David: I think you have enough in the attachment to start a privacy conversation! If not, needinfo me with what else you need.
Flags: needinfo?(dburns)
Mark, The patch attached to this bug is all the data that we would like to collect from people while after they have built Firefox. Please can you help get the ball rolling on this so we can get the data collection happening ASAP
Flags: needinfo?(dburns) → needinfo?(mcote)
When it comes to data compliance, we have a few criteria[1]. Can you help me out by answering a few questions? 1. Collect what we need (least amount of data) Do we have a clear need/use for all the data we're collecting? Is there anything that could be eliminated with no real harm to the project's goals? 2. De-identify where we can (least identifiable form) Is there any data in there that could be used to identify a user (other than the randomly generated unique client ID)? For example, email address, IP, etc. A cursory glance indicates no, but we should double check. (My interpretation of this principle is not that we can't differentiate users in our system, but rather than we can't identify a user as being a particular person. I'm going to verify this with Marshall.) 3. Delete when no longer necessary (least amount of time) This one needs clear answers. How long are we keeping this data? Do users have the ability to remove their data? Do users have the ability to change their unique ID? 4. Store securely This isn't too critical if we have sufficiently de-identified the data, but we should still be clear. Where are we storing this data? 5. Limit access Again the severity of this question depends on the answer to (2) above. Who will have access to the data, and what kind (read/write) of access will they have? How is access requested, and who can grant it? 6. Share appropriately This is sort of an extension of (5) but has a focus on contributors and the public (note to self: clarify the difference between these sections): Will the data be available to non-employee contributors? How will the data be transmitted when shared? (Note: generally, encryption should be used) Will the data be available publicly? If so, in raw form, or only in aggregated form? Thanks! [1] https://mana.mozilla.org/wiki/display/DATAPRACTICES/Platform+Data+Practices
Flags: needinfo?(mcote)
Flags: needinfo?(gps)
When it comes to data compliance, we have a few criteria[1]. Can you help me out by answering a few questions? 1. Collect what we need (least amount of data) All of the data plays a critical role in making sure that we can inform what type of machines are in use. This also informs us when we need to see about trying to push new hardware refreshes out to employees. 2. De-identify where we can (least identifiable form) We are collecting “meta-data” about their machine and build metrics. We are not adding the specific user details 3. Delete when no longer necessary (least amount of time) How long are we keeping this data? 6 months - 1 year Do users have the ability to remove their data?

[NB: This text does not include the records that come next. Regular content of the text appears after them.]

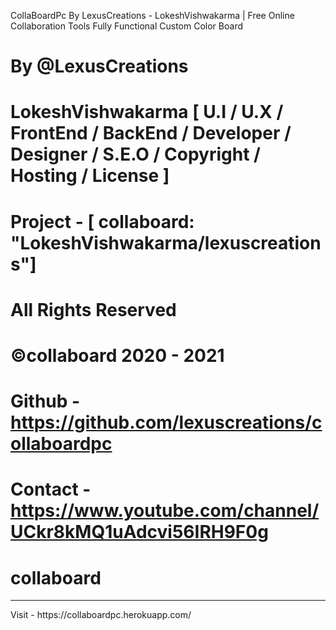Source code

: CollaBoardPc By LexusCreations - LokeshVishwakarma | Free Online Collaboration Tools Fully Functional Custom Color Board
# By @LexusCreations
# LokeshVishwakarma [ U.I / U.X / FrontEnd / BackEnd / Developer / Designer / S.E.O / Copyright / Hosting / License ]
# Project - [ collaboard: "LokeshVishwakarma/lexuscreations"]
# All Rights Reserved
# ©collaboard 2020 - 2021
# Github - https://github.com/lexuscreations/collaboardpc
# Contact - https://www.youtube.com/channel/UCkr8kMQ1uAdcvi56IRH9F0g
# collaboard
<hr/>
Visit - https://collaboardpc.herokuapp.com/

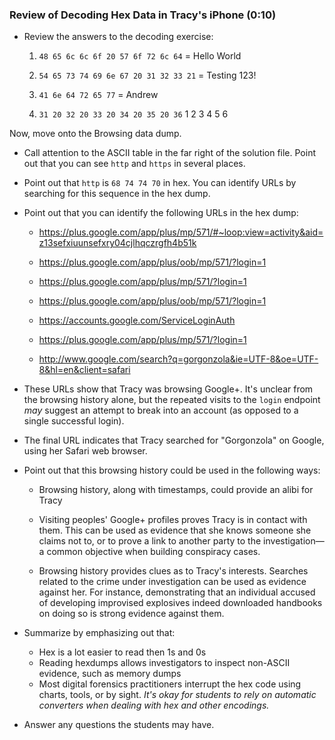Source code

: ### Review of Decoding Hex Data in Tracy's iPhone (0:10)

* Review the answers to the decoding exercise:

    1. `48 65 6c 6c 6f 20 57 6f 72 6c 64` = Hello World

    2. `54 65 73 74 69 6e 67 20 31 32 33 21` = Testing 123!
    
    3. `41 6e 64 72 65 77` =  Andrew

    4. `31 20 32 20 33 20 34 20 35 20 36` 1 2 3 4 5 6

Now, move onto the Browsing data dump.

* Call attention to the ASCII table in the far right of the solution file. Point out that you can see `http` and `https` in several places.

* Point out that `http` is `68 74 74 70` in hex. You can identify URLs by searching for this sequence in the hex dump.

* Point out that you can identify the following URLs in the hex dump:

  - https://plus.google.com/app/plus/mp/571/#~loop:view=activity&aid=z13sefxiuunsefxry04cjlhqczrgfh4b51k

  - https://plus.google.com/app/plus/oob/mp/571/?login=1

  - https://plus.google.com/app/plus/mp/571/?login=1

  - https://plus.google.com/app/plus/oob/mp/571/?login=1

  - https://accounts.google.com/ServiceLoginAuth

  - https://plus.google.com/app/plus/mp/571/?login=1

  - http://www.google.com/search?q=gorgonzola&ie=UTF-8&oe=UTF-8&hl=en&client=safari

* These URLs show that Tracy was browsing Google+. It's unclear from the browsing history alone, but the repeated visits to the `login` endpoint _may_ suggest  an attempt to break into an account (as opposed to a single successful login).

* The final URL indicates that Tracy searched for "Gorgonzola" on Google, using her Safari web browser.

* Point out that this browsing history could be used in the following ways:

  - Browsing history, along with timestamps, could provide an alibi for Tracy
  
  - Visiting peoples' Google+ profiles proves Tracy is in contact with them. This can be used as evidence that she knows someone she claims not to, or to prove a link to another party to the investigation— a common objective when building conspiracy cases.
  
  - Browsing history provides clues as to Tracy's interests. Searches related to the crime under investigation can be used as evidence against her. For instance, demonstrating that an individual accused of developing improvised explosives indeed downloaded handbooks on doing so is strong evidence against them.

- Summarize by emphasizing out that:

  - Hex is a lot easier to read then 1s and 0s
  - Reading hexdumps allows investigators to inspect non-ASCII evidence, such as memory dumps
  - Most digital forensics practitioners interrupt the hex code using charts, tools, or by sight. *It's okay for students to rely on automatic converters when dealing with hex and other encodings.*

- Answer any questions the students may have.
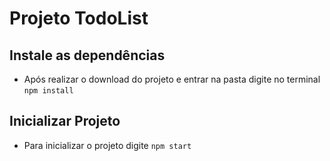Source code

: # Projeto TodoList

## Instale as dependências

* Após realizar o download do projeto e entrar na pasta digite no terminal `npm install`

## Inicializar Projeto

* Para inicializar o projeto digite `npm start`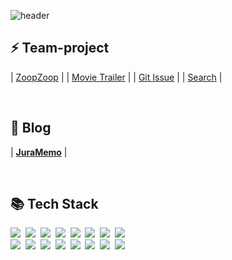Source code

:![header](https://capsule-render.vercel.app/api?type=soft&color=auto&height=200&section=header&text=Hi,%20I'm%20Juram&fontSize=60&fontAlignY=40&animation=twinkling&desc=프론트엔드%20개발자%20이주람의%20개인%20레포지토리입니다%20:D&descAlignY=70)

<div><h2>⚡ Team-project</h2></div>

<div>
  
 | [ZoopZoop](https://github.com/JuramLee/ZoopzoopMarket) | | [Movie Trailer](https://github.com/JuramLee/Movie_Trailer_project) | | [Git Issue](https://github.com/Frontend-TEAM1/React_Open-API_project) | | [Search](https://github.com/Frontend-TEAM1/Search) |
</div>

<br />

<h2>📗 Blog</h2>
<div>
  
 | **[JuraMemo](https://juramemo.tistory.com)** | 
</div>
<br />

<h2>📚 Tech Stack</h2>

<p>
  <img src="https://img.shields.io/badge/HTML5-E34F26?style=flat-square&logo=HTML5&logoColor=white"/>&nbsp
  <img src="https://img.shields.io/badge/CSS3-1572B6?style=flat-square&logo=CSS3&logoColor=white"/>&nbsp
  <img src="https://img.shields.io/badge/Javascript-ffb13b?style=flat-square&logo=javascript&logoColor=white"/>&nbsp 
  <img src="https://img.shields.io/badge/React-61DAFB?style=flat-square&logo=React&logoColor=white"/>&nbsp 
  <img src="https://img.shields.io/badge/ReactRouter-CA4245?style=flat-square&logo=ReactRouter&logoColor=white"/>&nbsp 
  <img src="https://img.shields.io/badge/ReactQuery-FF4154?style=flat-square&logo=ReactQuery&logoColor=white"/>&nbsp
  <img src="https://img.shields.io/badge/Redux-764ABC?style=flat-square&logo=Redux&logoColor=white"/>&nbsp 
  <img src="https://img.shields.io/badge/ReduxToolkit-764ABC?style=flat-square&logo=Redux&logoColor=white"/>&nbsp 
  <br />
  <img src="https://img.shields.io/badge/Recoil-007AE4?style=flat-square&logo=Recoil&logoColor=white"/>&nbsp 
  <img src="https://img.shields.io/badge/Axios-5A29E4?style=flat-square&logo=Axios&logoColor=white"/>&nbsp
  <img src="https://img.shields.io/badge/ReactHookForm-EC5990?style=flat-square&logo=ReactHookForm&logoColor=white"/>&nbsp
  <img src="https://img.shields.io/badge/KakaoMap-FFCD00?style=flat-square&logo=Kakao&logoColor=black"/>&nbsp
  <img src="https://img.shields.io/badge/Swiper-6332F6?style=flat-square&logo=Swiper&logoColor=white"/>&nbsp
  <img src="https://img.shields.io/badge/Mui-007FFF?style=flat-square&logo=Mui&logoColor=white"/>&nbsp
  <img src="https://img.shields.io/badge/StyledComponents-DB7093?style=flat-square&logo=styledcomponents&logoColor=white"/>&nbsp
  <img src="https://img.shields.io/badge/TailwindCSS-06B6D4?style=flat-square&logo=TailwindCSS&logoColor=white"/>&nbsp
</p>

<br />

Yes, see https://wiki.mozilla.org/Telemetry/FAQ Do users have the ability to change their unique ID? Not obvious from Telemetry documentation 4. Store securely We are storing this in the Telemetry data pipeline 5. Limit access https://wiki.mozilla.org/Telemetry/FAQ has the answer to this 6. Share appropriately https://wiki.mozilla.org/Telemetry/FAQ has the answer Thanks! [1] https://mana.mozilla.org/wiki/display/DATAPRACTICES/Platform+Data+Practices
Flags: needinfo?(gps)
Mark, is there anything else that we need to do go get bug closed?
Flags: needinfo?(mcote)
Greg, from your point of view, are we correct in what we have put here still.
Flags: needinfo?(gps)
This seems pretty good to me. I'm glad you're leveraging an existing system rather than building your own!
Flags: needinfo?(mcote)
(In reply to David Burns :automatedtester from comment #7) > Greg, from your point of view, are we correct in what we have put here still. Yes.
Flags: needinfo?(gps)
Blocks: buildmetrics
In bug 1237610 gps brought up that we don't currently have a prompt mechanism--we only have an opt-in environment variable. Are there guidelines somewhere on what we'd need to do to enable this as opt-out? I guess a simple solution would be to prompt during `mach bootstrap`, which would not catch existing users until they re-ran bootstrap, but would give us an easy place to put a prompt, since there are already a pile of prompts during the bootstrap process.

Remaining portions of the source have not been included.